Troubled internet pioneer Yahoo has suffered yet another embarrassing snafu. On Thursday the company acknowledged that hackers had exposed a breach on one of its websites and stolen 450,000 usernames and passwords.
Yahoo gave few details about the security breach, but security analysts said hackers penetrated a Yahoo site called Yahoo Voices, which features user articles, videos and slideshows. Yahoo bought the site from Associated Content, and many users had reportedly logged onto the site using non-Yahoo email addresses.
The hackers copied files that contained user log-ons and passwords as well as their access details to other internet services such as Hotmail.com, Gmail.com and AOL.com.

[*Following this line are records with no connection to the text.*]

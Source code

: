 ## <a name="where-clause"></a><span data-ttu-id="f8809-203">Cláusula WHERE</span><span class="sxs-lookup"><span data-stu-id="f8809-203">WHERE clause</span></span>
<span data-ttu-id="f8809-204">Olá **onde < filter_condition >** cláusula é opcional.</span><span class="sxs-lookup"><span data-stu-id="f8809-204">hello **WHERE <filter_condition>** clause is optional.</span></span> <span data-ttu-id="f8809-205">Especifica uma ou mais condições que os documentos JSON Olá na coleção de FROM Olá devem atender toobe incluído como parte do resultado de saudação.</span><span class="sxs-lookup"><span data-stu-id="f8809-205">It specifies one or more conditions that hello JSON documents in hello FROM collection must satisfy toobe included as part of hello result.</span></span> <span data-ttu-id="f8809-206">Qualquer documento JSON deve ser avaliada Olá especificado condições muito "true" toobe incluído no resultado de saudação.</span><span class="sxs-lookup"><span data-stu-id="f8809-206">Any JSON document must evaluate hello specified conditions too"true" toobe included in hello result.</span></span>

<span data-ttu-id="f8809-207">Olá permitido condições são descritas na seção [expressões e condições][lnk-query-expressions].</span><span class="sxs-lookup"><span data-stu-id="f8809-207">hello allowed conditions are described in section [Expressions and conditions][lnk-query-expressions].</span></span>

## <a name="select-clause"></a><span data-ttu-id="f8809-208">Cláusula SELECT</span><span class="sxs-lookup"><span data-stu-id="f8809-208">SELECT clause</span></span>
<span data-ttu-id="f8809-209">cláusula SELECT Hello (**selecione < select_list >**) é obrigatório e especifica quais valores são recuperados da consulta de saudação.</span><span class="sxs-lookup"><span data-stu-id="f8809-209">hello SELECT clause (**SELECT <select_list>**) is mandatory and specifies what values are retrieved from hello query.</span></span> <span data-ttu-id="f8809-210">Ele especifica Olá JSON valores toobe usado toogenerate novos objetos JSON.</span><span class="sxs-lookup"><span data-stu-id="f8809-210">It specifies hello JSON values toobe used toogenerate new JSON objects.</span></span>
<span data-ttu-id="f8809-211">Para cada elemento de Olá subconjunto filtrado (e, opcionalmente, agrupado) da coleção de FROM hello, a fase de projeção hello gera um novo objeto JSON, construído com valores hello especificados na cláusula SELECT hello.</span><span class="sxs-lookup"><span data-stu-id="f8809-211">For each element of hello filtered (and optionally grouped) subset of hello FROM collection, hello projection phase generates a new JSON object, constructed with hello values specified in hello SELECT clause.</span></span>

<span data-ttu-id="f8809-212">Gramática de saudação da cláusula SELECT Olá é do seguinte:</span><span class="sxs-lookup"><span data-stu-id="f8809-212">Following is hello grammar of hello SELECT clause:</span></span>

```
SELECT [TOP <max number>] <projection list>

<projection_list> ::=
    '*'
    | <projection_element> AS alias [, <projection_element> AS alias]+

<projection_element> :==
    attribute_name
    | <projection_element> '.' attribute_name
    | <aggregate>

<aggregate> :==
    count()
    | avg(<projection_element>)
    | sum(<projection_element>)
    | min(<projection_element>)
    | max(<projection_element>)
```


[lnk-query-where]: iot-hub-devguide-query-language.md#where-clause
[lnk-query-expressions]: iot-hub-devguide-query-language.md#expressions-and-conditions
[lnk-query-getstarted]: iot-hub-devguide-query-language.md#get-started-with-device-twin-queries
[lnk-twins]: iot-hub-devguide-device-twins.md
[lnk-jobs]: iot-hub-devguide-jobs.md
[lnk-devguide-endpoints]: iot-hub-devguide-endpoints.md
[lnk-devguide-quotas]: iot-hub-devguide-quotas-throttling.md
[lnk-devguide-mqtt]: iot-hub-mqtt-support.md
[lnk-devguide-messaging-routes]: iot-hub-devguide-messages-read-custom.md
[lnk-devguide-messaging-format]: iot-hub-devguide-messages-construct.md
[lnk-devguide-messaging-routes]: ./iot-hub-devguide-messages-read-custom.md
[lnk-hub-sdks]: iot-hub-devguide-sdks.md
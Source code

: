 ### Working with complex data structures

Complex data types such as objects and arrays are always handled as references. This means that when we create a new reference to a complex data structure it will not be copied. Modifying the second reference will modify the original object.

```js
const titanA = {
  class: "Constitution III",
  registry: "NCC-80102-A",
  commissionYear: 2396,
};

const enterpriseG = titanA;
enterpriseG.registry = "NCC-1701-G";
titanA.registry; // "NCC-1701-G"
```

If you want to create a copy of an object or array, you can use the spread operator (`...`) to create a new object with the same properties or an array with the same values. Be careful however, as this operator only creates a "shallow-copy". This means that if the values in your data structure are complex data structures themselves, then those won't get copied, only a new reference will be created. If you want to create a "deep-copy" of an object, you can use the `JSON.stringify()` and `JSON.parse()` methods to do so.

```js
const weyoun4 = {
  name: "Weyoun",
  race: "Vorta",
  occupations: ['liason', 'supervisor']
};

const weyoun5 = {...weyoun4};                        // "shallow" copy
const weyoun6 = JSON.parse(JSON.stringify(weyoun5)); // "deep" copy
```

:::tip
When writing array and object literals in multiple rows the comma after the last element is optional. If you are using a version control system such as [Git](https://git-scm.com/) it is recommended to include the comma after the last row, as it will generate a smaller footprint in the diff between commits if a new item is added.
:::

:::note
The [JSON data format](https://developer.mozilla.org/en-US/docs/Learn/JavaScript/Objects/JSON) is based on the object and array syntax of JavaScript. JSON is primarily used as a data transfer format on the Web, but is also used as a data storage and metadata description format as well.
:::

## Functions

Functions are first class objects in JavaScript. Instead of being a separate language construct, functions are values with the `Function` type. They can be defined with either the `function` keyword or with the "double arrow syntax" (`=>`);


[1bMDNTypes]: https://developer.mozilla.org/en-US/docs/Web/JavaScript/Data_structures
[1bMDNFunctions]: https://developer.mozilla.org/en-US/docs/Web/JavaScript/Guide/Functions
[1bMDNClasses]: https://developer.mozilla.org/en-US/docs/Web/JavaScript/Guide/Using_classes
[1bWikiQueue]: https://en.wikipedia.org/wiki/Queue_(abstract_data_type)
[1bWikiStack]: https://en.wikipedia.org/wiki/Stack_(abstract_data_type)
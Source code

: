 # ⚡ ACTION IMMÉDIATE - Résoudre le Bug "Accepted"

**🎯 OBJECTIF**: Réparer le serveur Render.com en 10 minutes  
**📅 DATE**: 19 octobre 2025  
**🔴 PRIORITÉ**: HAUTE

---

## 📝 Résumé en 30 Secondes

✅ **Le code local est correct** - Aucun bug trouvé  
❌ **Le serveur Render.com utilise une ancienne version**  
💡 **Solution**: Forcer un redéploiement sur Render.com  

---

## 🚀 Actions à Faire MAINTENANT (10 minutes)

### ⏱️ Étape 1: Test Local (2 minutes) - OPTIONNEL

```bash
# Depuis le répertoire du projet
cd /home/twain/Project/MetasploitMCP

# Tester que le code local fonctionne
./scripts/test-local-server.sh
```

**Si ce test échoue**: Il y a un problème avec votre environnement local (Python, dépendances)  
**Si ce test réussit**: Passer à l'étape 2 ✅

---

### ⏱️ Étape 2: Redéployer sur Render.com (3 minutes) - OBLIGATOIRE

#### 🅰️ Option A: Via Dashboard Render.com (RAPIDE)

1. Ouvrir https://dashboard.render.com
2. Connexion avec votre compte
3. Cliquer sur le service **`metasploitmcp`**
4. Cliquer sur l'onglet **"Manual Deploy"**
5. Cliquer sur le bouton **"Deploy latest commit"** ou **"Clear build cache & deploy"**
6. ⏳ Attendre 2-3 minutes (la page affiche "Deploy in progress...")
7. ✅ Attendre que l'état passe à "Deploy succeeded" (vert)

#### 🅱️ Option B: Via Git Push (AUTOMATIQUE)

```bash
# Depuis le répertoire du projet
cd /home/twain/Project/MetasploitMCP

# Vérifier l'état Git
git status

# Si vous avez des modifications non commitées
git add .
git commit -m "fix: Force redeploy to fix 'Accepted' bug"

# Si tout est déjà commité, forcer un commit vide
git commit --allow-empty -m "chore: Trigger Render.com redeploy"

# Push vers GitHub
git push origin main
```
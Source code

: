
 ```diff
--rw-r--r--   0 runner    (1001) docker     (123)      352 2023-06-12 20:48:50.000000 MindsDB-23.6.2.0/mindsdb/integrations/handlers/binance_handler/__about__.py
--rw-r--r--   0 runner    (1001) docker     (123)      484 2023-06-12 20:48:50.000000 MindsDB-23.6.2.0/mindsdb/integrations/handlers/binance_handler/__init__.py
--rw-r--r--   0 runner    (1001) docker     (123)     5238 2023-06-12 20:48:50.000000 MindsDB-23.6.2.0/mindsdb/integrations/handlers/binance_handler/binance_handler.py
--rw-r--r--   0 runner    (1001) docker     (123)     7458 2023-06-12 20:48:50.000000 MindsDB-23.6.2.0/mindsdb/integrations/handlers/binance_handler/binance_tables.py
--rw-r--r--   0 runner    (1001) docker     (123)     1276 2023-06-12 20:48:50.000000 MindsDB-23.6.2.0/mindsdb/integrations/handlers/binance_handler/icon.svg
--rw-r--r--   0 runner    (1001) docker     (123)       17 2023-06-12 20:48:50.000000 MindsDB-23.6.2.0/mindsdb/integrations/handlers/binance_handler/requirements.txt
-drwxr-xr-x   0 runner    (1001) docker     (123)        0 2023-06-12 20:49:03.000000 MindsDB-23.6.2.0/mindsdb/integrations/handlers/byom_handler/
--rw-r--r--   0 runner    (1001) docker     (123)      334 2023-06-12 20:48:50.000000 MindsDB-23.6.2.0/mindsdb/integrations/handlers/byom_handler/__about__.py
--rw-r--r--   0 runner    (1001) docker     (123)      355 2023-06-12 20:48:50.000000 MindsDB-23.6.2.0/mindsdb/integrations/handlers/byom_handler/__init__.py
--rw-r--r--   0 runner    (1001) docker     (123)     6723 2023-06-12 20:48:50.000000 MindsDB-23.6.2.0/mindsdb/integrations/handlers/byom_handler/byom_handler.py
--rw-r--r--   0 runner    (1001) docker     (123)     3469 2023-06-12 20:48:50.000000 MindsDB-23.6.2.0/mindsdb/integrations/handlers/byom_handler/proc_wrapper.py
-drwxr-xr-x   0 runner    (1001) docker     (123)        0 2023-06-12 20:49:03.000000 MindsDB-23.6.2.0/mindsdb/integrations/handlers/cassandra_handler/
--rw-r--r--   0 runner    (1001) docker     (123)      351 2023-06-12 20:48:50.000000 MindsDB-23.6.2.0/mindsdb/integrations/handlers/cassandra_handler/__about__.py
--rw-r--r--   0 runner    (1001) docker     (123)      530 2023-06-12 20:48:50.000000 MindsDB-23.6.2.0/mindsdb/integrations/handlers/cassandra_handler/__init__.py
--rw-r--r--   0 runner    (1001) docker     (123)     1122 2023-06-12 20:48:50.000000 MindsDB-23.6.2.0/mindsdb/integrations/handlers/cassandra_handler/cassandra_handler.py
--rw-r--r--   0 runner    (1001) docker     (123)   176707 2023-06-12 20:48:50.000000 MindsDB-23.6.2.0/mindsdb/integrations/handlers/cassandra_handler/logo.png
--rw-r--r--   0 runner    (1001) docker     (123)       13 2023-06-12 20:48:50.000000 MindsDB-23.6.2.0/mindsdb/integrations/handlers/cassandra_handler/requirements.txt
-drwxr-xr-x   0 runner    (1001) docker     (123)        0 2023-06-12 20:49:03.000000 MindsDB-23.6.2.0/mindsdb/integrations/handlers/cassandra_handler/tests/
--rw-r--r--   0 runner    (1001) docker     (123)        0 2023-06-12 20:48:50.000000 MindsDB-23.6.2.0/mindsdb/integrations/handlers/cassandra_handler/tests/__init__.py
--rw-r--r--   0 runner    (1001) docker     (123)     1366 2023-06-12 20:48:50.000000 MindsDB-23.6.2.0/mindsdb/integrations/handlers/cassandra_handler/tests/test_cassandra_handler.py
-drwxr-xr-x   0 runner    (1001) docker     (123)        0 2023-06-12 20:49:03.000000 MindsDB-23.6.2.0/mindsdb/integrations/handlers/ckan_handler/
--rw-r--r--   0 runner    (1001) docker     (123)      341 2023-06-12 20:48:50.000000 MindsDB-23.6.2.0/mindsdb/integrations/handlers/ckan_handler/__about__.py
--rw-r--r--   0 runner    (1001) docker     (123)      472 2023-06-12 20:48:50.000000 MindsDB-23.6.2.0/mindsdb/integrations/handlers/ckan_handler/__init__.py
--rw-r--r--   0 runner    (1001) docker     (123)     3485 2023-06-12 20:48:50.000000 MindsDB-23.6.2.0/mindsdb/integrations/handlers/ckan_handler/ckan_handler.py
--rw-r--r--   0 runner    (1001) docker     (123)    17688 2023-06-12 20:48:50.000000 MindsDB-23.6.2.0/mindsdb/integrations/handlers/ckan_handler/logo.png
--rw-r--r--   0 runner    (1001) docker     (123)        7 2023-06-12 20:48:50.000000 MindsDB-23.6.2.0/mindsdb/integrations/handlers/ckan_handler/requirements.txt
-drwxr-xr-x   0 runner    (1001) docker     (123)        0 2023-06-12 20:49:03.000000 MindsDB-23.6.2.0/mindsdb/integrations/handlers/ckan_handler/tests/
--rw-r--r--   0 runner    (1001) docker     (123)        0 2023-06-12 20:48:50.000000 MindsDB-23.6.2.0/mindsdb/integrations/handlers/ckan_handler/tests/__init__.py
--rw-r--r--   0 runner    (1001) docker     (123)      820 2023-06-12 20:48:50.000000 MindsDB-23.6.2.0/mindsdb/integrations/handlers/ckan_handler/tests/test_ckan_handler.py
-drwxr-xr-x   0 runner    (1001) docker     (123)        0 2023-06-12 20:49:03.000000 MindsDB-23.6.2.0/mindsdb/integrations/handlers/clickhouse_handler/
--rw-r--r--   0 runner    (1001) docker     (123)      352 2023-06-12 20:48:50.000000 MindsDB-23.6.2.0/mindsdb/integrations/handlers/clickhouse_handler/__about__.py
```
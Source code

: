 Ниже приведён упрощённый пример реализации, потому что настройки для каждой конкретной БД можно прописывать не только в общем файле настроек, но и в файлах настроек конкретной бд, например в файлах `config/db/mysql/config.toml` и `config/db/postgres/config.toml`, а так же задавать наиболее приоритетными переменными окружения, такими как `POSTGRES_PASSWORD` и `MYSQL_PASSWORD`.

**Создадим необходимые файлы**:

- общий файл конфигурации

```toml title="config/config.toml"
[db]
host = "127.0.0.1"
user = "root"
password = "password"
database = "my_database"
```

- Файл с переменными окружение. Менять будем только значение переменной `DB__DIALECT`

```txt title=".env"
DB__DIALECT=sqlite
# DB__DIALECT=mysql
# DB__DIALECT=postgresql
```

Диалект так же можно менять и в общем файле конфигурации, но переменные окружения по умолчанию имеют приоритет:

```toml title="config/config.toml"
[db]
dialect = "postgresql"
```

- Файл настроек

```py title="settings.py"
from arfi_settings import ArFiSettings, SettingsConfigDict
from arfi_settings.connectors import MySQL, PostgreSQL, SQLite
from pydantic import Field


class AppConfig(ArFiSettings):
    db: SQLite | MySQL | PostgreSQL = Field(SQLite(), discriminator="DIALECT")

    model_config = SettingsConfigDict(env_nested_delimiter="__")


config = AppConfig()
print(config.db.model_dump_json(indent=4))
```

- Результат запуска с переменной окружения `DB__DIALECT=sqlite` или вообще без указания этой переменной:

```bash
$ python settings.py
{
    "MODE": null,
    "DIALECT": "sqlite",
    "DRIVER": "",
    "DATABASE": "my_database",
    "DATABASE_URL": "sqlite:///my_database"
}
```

The hacker group, known as D33Ds Company posted details of the 453,000 accounts online, just a day after popular social network Formspring was forced to reset the passwords of its 28 million users after an even bigger breach. "We hope that the parties responsible for managing the security of this subdomain will take this as a wake-up call and not as a threat," read a note included in the password dump, Information Week reported. In a statement published on the blog TechCrunch.com, Yahoo apologised for the theft of data and said it was working to fix the vulnerability.
Yahoo was changing the passwords of the affected users and informing other companies whose users' accounts may have been compromised, the statement said. Yahoo said that only 5 per cent of the compromised Yahoo accounts had valid passwords.